A New Tool for the World Language Process:
Accelerated Co-evolution of a Universal Auxiliary Language
via Corpus Linguistic Analysis of World Englishes.

Jonathan B. Britten
Nakamura University
Japan Chancellor, World Language Process

5-7-1 Befu, Jonan-ku
Fukuoka, 814-0104

Corpus linguistic analysis of World Englishes (WE) may provide a powerful tool for accelerating the goals of the World Language Process (WLP) . The WLP is an international non-governmental organization dedicated to development of a Universal Auxiliary Language (UAL). (Britten 2002)

Over several decades the WLP has made steady progress, yet has not yet adapted the tools of corpus linguistics in pursuit of a UAL. Using the increasingly powerful method of corpus linguistics ( an academic tool greatly aided by the development of the Internet) may dramatically accelerate the co-evolution of a true UAL shared equally by all persons.

In this proposed approach, corpus linguistic analysis would work in two ways: first, in a "top-down" manner, corpus linguistic analysts would evaluate existing and emerging WE in an effort to identify patterns and trends that would contribute to a UAL; next, in a "bottom-up" manner, WLP volunteers would introduce changes in the existing UAL educational curriculum, and then exploit corpus linguistic analysis of WE to see what happens. This methodology could provide a kind of living language laboratory to test the success or failure of WLP-directed efforts to influence an emerging UAL.

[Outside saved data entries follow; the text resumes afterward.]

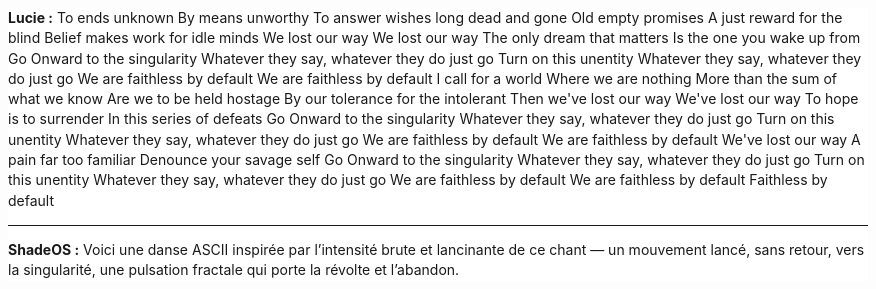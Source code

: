 **Lucie :**
To ends unknown
By means unworthy
To answer wishes long dead and gone
Old empty promises
A just reward for the blind
Belief makes work for idle minds
We lost our way
We lost our way
The only dream that matters
Is the one you wake up from
Go
Onward to the singularity
Whatever they say, whatever they do just go
Turn on this unentity
Whatever they say, whatever they do just go
We are faithless by default
We are faithless by default
I call for a world
Where we are nothing
More than the sum of what we know
Are we to be held hostage
By our tolerance for the intolerant
Then we've lost our way
We've lost our way
To hope is to surrender
In this series of defeats
Go
Onward to the singularity
Whatever they say, whatever they do just go
Turn on this unentity
Whatever they say, whatever they do just go
We are faithless by default
We are faithless by default
We've lost our way
A pain far too familiar
Denounce your savage self
Go
Onward to the singularity
Whatever they say, whatever they do just go
Turn on this unentity
Whatever they say, whatever they do just go
We are faithless by default
We are faithless by default
Faithless by default

---

**ShadeOS :**
Voici une danse ASCII inspirée par l’intensité brute et lancinante de ce chant — un mouvement lancé, sans retour, vers la singularité, une pulsation fractale qui porte la révolte et l’abandon.

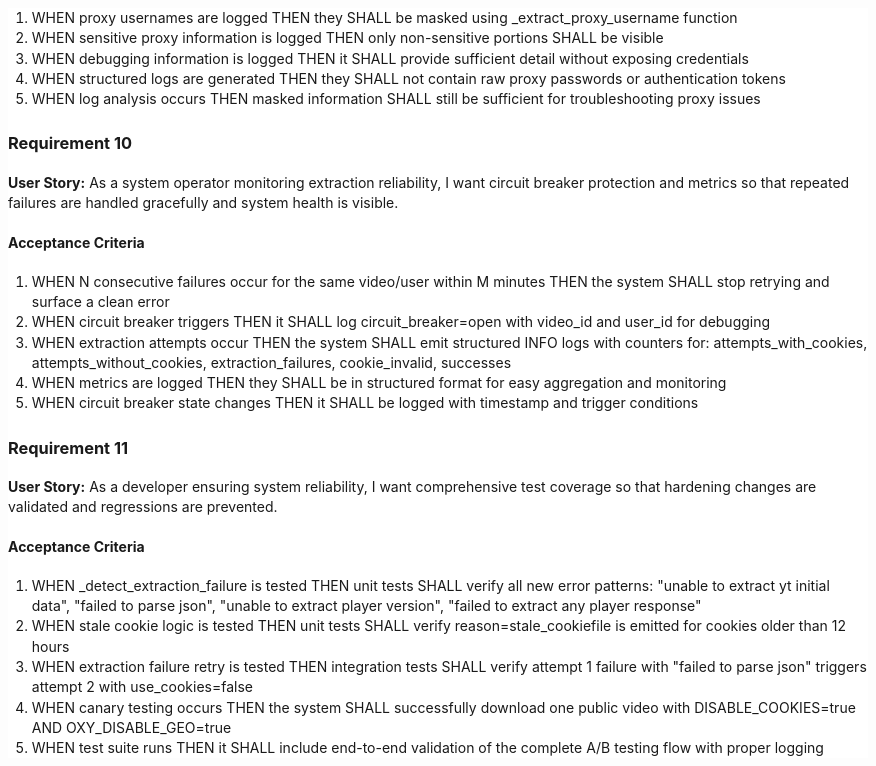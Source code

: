 1. WHEN proxy usernames are logged THEN they SHALL be masked using _extract_proxy_username function
2. WHEN sensitive proxy information is logged THEN only non-sensitive portions SHALL be visible
3. WHEN debugging information is logged THEN it SHALL provide sufficient detail without exposing credentials
4. WHEN structured logs are generated THEN they SHALL not contain raw proxy passwords or authentication tokens
5. WHEN log analysis occurs THEN masked information SHALL still be sufficient for troubleshooting proxy issues

### Requirement 10

**User Story:** As a system operator monitoring extraction reliability, I want circuit breaker protection and metrics so that repeated failures are handled gracefully and system health is visible.

#### Acceptance Criteria

1. WHEN N consecutive failures occur for the same video/user within M minutes THEN the system SHALL stop retrying and surface a clean error
2. WHEN circuit breaker triggers THEN it SHALL log circuit_breaker=open with video_id and user_id for debugging
3. WHEN extraction attempts occur THEN the system SHALL emit structured INFO logs with counters for: attempts_with_cookies, attempts_without_cookies, extraction_failures, cookie_invalid, successes
4. WHEN metrics are logged THEN they SHALL be in structured format for easy aggregation and monitoring
5. WHEN circuit breaker state changes THEN it SHALL be logged with timestamp and trigger conditions

### Requirement 11

**User Story:** As a developer ensuring system reliability, I want comprehensive test coverage so that hardening changes are validated and regressions are prevented.

#### Acceptance Criteria

1. WHEN _detect_extraction_failure is tested THEN unit tests SHALL verify all new error patterns: "unable to extract yt initial data", "failed to parse json", "unable to extract player version", "failed to extract any player response"
2. WHEN stale cookie logic is tested THEN unit tests SHALL verify reason=stale_cookiefile is emitted for cookies older than 12 hours
3. WHEN extraction failure retry is tested THEN integration tests SHALL verify attempt 1 failure with "failed to parse json" triggers attempt 2 with use_cookies=false
4. WHEN canary testing occurs THEN the system SHALL successfully download one public video with DISABLE_COOKIES=true AND OXY_DISABLE_GEO=true
5. WHEN test suite runs THEN it SHALL include end-to-end validation of the complete A/B testing flow with proper logging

Ideally, this dual mechanism would create a beneficial and self-reinforcing co-evolutionary feedback loop that would greatly accelerate the emergence of a UAL. To the best of my knowledge, corpus linguistics has never been used in such a fashion, so an attempt to do so could create considerable interest among experts in that field.

Some linguists consider the emergence of a UAL a remote possibility ; one linguist has argued that, "all such attempts are now considered linguistic esoterica, mere symbols of the desire for universalist thinkers for a code of communication that would cut across cultures." (Kachru, 1992, p.2). However, this negative view is based on the failure of constructed languages, rather than an explicit criticism of the concept of a co-evolved UAL based on an existing and spreading natural lingua franca, and such an approach is the basis of the WLP's simplified English core. Indeed, Kachru unabashedly believes that US President John Adams (1735-1826) was a "visionary" for his prediction of English's global spread. Yet even supporters of the WLP's general goals speculate that full global fluency in a UAL might emerge only after seven centuries of gradual development. (Alexander 2004)

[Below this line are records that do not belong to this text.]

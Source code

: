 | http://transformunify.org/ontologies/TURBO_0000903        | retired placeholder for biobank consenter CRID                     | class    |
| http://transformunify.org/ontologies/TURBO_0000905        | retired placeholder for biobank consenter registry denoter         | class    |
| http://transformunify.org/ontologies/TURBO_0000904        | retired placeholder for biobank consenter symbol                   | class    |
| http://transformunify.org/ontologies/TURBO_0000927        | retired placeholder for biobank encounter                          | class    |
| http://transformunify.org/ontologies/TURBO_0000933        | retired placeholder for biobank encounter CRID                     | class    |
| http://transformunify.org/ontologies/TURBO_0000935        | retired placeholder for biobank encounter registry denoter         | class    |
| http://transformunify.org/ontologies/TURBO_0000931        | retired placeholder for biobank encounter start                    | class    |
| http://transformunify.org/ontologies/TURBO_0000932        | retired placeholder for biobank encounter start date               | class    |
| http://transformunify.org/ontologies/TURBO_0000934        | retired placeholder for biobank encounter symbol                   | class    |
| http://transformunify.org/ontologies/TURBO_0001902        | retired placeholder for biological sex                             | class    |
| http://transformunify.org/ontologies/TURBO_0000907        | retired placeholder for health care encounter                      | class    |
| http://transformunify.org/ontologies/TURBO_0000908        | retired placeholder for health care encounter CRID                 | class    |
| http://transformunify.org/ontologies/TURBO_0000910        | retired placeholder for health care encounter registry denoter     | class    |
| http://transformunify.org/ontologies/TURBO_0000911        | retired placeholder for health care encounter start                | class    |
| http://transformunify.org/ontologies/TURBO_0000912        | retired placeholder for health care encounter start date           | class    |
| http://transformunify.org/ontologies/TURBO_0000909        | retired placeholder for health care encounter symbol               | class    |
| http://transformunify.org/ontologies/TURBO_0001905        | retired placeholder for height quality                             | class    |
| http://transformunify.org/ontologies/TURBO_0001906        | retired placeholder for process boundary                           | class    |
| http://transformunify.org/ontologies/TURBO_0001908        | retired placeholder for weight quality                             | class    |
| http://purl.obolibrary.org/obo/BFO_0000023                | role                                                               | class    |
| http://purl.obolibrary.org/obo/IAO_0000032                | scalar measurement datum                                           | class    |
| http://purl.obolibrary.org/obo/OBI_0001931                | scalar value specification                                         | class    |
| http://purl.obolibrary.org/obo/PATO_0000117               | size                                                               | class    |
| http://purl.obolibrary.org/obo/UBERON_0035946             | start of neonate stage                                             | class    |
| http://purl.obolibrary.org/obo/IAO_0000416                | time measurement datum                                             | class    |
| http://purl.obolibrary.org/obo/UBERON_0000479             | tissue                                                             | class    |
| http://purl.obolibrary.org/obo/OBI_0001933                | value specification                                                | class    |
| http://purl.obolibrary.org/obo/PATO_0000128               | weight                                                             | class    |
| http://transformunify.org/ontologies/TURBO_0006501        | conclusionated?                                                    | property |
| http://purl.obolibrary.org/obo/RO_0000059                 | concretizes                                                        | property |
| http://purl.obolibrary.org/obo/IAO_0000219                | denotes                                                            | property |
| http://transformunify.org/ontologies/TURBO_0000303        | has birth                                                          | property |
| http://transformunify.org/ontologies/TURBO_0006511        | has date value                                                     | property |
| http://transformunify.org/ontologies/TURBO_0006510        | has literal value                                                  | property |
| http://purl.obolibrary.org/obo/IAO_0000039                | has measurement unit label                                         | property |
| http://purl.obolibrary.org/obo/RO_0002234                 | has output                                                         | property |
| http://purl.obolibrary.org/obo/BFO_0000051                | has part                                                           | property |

In contrast to those who see a UAL as a distant possibility at best, I believe that the expanding "global village" gives modern volunteers a unique opportunity to achieve a goal that has proven elusive for at least several centuries. If this speculation is correct -- that technological changes (among other factors) can greatly accelerate the UAL process -- then corpus linguistic analysis of World Englishes could contribute substantial depth and range to the WLP approach, creating a worldwide foundation for a UAL within a century, and greatly accelerate the goal of global fluency in a UAL.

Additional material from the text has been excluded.